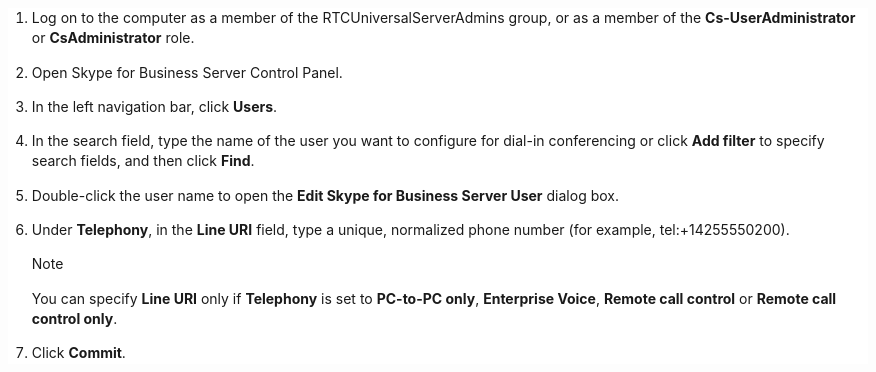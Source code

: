 1. Log on to the computer as a member of the RTCUniversalServerAdmins group, or as a member of the **Cs-UserAdministrator** or **CsAdministrator** role.
    
2.  Open Skype for Business Server Control Panel.
    
3. In the left navigation bar, click **Users**.
    
4. In the search field, type the name of the user you want to configure for dial-in conferencing or click **Add filter** to specify search fields, and then click **Find**.
    
5. Double-click the user name to open the **Edit Skype for Business Server User** dialog box.
    
6. Under **Telephony**, in the **Line URI** field, type a unique, normalized phone number (for example, tel:+14255550200).
    
    > [!NOTE]
    > You can specify **Line URI** only if **Telephony** is set to **PC-to-PC only**, **Enterprise Voice**, **Remote call control** or **Remote call control only**. 
  
7. Click **Commit**.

# # # #

■ Instructions to follow
Please give all of the material again, exactly, without the images.

■ Expected output
Source code

: 1. Log on to the computer as a member of the RTCUniversalServerAdmins group, or as a member of the **Cs-UserAdministrator** or **CsAdministrator** role.
    
2.  Open Skype for Business Server Control Panel.
    
3. In the left navigation bar, click **Users**.
    
4. In the search field, type the name of the user you want to configure for dial-in conferencing or click **Add filter** to specify search fields, and then click **Find**.
    
5. Double-click the user name to open the **Edit Skype for Business Server User** dialog box.
    
6. Under **Telephony**, in the **Line URI** field, type a unique, normalized phone number (for example, tel:+14255550200).
    
    > [!NOTE]
    > You can specify **Line URI** only if **Telephony** is set to **PC-to-PC only**, **Enterprise Voice**, **Remote call control** or **Remote call control only**. 
  
7. Click **Commit**.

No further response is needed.